And I see several competitive challenges that shape what goes on downtown.
One is the Stanford Shopping Center. A second is the revitalized Town and Country Shopping Center. A third is that both of these centers have central management and onsite parking. A fourth is that rents downtown are expensive. A fifth is that much "shopping" is now done online. Last week one day there were 8 packages left at our 17 unit condo and everyday there is a stack ordered by residents. Stores that sell books, CDs and movies are dealing with customers who no longer get these products at stores.
Most of our purchases in the downtown area outside of dining and items that are easily available at Whole Foods, TJs, the farmers market, Walgreens and CVS, are for services. Downtown has places for phone and computer services, financial services, for repairs of all kinds (for us, it includes glasses, shoes, clothes, jewelry and more), haircuts, dry cleaning, the UPS store, dentists and medical care. Yes we can do a little traditional shopping downtown but the shopping centers have a broader array of items and it seems not in the cards that these are needed to be duplicated downtown.
Downtown works for us.
I also see a lot of empty retail sites. I have no quarrel with zoning for ground store retail BUT I do not think zoning can guarantee that there will be takers.
The retail environment for downtown is changing. The growth in daytime customers comes mainly from workers and visitors. Residents who do not live downtown have many other options.

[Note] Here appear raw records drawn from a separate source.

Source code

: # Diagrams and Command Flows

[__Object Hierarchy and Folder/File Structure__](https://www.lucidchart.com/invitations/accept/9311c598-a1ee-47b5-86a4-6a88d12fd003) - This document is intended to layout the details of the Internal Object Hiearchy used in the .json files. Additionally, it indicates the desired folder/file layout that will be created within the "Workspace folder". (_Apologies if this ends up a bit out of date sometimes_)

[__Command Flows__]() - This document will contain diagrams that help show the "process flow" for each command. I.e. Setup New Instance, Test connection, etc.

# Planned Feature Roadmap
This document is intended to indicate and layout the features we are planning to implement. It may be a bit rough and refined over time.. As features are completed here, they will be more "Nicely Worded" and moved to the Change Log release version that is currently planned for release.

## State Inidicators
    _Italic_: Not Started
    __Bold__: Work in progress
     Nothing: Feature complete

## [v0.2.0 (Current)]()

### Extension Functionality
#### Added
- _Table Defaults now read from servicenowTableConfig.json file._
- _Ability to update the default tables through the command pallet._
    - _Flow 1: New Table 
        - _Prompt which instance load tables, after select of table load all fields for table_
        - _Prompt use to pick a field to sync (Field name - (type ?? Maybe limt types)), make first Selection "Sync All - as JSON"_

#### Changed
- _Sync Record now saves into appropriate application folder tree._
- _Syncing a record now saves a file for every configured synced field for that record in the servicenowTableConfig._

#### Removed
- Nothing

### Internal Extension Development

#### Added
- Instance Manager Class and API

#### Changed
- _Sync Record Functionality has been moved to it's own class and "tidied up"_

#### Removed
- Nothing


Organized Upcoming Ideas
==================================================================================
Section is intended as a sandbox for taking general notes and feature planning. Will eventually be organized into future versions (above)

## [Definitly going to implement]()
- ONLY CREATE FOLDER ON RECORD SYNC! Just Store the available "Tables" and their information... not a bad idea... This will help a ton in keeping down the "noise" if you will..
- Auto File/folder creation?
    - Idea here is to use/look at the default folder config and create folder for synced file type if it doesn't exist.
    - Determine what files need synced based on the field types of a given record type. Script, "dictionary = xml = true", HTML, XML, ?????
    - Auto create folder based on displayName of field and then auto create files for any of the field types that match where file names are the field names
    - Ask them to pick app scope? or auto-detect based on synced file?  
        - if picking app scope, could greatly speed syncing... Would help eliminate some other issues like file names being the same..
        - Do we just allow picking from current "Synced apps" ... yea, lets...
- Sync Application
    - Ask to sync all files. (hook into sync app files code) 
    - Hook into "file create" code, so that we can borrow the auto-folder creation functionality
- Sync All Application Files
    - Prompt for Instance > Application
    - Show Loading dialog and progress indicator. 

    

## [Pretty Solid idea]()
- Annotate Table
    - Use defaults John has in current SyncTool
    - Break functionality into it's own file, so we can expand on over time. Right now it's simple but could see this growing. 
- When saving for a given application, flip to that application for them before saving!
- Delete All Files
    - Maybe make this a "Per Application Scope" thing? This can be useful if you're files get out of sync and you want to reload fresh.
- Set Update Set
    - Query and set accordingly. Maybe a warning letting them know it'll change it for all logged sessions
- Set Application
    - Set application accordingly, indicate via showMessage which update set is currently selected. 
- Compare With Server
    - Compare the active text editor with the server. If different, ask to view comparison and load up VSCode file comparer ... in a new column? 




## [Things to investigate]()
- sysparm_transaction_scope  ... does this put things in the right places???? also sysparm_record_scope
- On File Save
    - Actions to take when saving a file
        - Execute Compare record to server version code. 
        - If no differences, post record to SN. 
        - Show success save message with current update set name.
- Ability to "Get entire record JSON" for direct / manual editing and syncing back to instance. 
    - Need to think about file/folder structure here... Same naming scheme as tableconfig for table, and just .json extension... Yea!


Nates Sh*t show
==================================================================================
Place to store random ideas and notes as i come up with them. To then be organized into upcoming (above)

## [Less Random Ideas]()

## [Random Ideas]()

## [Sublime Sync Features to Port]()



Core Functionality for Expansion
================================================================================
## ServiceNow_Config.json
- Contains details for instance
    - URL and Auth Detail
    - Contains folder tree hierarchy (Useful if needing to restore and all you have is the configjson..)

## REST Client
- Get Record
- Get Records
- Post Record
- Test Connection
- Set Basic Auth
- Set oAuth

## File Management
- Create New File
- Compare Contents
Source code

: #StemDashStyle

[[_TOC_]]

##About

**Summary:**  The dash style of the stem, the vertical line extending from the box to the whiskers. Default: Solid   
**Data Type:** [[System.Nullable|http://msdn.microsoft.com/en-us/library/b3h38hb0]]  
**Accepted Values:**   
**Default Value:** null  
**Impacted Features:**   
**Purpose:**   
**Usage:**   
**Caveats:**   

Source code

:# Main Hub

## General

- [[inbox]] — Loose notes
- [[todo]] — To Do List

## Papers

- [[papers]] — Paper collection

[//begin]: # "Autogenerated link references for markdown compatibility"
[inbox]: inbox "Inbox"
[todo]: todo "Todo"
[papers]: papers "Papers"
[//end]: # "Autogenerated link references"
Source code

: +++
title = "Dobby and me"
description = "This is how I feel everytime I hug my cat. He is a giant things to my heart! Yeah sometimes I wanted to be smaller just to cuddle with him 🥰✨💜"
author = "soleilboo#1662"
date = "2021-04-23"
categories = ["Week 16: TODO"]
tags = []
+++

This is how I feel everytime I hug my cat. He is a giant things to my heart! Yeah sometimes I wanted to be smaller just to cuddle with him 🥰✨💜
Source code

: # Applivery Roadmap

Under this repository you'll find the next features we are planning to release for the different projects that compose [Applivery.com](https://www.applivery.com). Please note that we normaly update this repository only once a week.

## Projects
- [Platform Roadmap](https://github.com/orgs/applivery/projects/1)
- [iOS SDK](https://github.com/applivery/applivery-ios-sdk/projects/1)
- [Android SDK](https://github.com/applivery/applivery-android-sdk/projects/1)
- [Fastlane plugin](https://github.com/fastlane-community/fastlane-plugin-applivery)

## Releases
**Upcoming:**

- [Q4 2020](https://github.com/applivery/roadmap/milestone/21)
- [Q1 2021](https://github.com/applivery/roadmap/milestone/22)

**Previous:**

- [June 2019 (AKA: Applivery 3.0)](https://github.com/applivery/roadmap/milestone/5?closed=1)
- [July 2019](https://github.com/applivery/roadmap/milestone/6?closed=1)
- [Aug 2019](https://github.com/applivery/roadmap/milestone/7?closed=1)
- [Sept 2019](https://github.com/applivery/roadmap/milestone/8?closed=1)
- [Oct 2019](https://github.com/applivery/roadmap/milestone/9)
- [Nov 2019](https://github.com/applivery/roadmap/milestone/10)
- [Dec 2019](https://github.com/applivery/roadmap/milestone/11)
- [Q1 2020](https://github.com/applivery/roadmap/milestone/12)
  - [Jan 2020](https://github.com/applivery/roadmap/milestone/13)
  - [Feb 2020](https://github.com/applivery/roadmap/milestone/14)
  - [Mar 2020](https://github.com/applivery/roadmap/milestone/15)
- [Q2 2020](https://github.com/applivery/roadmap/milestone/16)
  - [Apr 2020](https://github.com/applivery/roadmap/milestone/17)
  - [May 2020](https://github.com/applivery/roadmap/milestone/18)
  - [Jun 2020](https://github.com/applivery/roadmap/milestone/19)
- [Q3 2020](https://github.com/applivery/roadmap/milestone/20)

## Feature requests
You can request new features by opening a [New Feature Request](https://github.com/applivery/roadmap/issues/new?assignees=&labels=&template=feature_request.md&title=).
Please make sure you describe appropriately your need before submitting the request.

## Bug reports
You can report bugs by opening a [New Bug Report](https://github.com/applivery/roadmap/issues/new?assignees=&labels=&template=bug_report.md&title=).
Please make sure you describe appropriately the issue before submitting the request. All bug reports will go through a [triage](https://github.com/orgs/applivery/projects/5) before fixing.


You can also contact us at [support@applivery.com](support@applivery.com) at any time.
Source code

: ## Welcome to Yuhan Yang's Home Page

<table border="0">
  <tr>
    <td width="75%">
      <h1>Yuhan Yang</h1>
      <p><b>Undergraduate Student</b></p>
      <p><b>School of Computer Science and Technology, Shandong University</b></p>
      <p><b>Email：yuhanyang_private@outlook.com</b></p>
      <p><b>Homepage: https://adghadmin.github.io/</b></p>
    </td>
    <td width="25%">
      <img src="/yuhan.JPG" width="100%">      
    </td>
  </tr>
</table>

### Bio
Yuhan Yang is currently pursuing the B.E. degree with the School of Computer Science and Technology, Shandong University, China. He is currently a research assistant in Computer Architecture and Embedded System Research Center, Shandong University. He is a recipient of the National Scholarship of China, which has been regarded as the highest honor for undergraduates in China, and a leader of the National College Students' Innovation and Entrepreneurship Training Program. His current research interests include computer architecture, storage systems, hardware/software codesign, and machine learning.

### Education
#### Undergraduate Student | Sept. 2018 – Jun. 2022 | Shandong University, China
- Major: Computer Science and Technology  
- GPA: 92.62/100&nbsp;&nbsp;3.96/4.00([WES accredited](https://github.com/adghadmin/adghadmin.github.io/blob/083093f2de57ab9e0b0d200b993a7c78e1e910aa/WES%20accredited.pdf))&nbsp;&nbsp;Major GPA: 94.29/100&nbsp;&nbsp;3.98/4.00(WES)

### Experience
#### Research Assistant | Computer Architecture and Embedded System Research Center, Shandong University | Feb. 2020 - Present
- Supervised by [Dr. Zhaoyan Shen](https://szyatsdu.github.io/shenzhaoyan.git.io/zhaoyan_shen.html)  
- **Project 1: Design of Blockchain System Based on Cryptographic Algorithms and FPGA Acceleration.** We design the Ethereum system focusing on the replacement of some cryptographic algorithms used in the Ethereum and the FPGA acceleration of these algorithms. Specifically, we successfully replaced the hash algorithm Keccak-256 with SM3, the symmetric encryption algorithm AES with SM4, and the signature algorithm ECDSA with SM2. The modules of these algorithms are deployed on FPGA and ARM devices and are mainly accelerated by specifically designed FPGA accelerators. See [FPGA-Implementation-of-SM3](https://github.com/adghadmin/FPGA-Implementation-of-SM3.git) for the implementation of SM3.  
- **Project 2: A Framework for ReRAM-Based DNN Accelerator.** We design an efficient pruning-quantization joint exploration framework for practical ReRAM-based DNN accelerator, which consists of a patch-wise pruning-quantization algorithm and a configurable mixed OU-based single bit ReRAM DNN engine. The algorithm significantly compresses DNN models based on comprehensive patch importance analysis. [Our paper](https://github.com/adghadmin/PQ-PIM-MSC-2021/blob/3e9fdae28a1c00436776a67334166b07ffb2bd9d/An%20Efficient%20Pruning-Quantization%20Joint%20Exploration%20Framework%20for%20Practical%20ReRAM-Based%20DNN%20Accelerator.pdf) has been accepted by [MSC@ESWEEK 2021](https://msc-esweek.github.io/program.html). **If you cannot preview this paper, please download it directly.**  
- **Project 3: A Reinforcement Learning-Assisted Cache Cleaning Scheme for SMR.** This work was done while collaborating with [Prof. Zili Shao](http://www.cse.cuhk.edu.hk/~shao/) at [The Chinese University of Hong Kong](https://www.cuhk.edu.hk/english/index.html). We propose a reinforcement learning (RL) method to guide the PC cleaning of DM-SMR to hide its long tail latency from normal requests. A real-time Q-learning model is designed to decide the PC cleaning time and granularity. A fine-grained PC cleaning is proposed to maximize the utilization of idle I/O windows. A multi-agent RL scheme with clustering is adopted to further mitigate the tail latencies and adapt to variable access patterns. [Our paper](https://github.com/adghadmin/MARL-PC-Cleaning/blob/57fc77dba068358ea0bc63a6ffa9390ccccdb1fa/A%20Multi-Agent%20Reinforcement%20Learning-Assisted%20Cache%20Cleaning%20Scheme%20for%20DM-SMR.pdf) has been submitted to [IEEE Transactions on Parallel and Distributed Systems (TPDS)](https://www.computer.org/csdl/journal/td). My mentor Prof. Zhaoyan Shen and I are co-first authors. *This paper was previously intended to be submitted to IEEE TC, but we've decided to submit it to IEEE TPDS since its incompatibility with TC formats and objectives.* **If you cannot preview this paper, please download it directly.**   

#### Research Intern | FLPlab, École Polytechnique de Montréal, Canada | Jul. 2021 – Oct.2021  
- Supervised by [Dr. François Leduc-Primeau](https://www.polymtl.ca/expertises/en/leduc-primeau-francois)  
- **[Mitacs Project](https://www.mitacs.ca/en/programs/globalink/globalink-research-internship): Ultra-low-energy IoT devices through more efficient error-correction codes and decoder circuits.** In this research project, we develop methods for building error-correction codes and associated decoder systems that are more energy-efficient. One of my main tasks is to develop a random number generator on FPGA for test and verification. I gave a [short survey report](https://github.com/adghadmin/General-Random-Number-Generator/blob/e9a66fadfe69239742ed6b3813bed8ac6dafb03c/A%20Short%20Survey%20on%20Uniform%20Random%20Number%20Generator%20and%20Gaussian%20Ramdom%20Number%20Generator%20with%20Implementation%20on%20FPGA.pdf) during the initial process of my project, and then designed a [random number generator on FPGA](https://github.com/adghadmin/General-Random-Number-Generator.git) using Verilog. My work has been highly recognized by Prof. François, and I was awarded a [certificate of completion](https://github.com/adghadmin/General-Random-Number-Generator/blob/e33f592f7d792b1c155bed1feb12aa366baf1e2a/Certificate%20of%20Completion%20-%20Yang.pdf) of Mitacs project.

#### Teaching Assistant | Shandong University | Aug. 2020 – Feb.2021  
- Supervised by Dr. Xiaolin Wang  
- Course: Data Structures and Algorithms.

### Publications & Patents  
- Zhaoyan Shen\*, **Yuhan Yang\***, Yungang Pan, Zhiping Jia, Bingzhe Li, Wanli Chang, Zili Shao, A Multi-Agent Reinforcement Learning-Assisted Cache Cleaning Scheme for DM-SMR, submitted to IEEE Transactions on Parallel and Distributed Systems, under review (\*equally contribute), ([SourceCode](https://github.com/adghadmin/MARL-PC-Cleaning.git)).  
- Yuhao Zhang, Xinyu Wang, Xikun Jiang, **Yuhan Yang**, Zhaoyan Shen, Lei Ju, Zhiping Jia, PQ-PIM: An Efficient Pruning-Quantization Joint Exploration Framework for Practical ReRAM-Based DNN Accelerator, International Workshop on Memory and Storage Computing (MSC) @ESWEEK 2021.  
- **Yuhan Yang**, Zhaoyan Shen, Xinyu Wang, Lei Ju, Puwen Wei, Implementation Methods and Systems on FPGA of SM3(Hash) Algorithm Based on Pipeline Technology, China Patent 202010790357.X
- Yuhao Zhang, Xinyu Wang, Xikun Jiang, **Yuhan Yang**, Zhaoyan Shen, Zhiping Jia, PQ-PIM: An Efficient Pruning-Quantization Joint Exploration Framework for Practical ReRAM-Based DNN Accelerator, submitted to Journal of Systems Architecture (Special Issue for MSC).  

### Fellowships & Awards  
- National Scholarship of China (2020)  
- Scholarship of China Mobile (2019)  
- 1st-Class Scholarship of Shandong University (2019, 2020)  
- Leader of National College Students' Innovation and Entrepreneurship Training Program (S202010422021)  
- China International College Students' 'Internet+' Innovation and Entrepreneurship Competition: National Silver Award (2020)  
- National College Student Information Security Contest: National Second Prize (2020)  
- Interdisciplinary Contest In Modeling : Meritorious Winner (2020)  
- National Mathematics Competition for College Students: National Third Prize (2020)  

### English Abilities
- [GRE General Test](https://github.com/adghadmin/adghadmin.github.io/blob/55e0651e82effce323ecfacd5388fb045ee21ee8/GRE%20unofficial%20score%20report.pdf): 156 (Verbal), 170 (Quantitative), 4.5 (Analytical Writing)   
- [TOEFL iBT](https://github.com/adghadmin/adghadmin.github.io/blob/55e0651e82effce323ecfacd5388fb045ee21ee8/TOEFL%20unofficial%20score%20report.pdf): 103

We, like many residents, remember places we enjoyed years ago but change is everywhere in the retail world. And the competition for small retail (not service) businesses in a high rent, worker rich daytime environment is the reality in Palo Alto.
I have heard all the complaints but if readers have constructive ideas that do not involve insulting other people please send them in. The council and planning commission are interested in hearing what could be done better that is realistic for downtown Palo Alto.
Democracy.
What is it worth to you?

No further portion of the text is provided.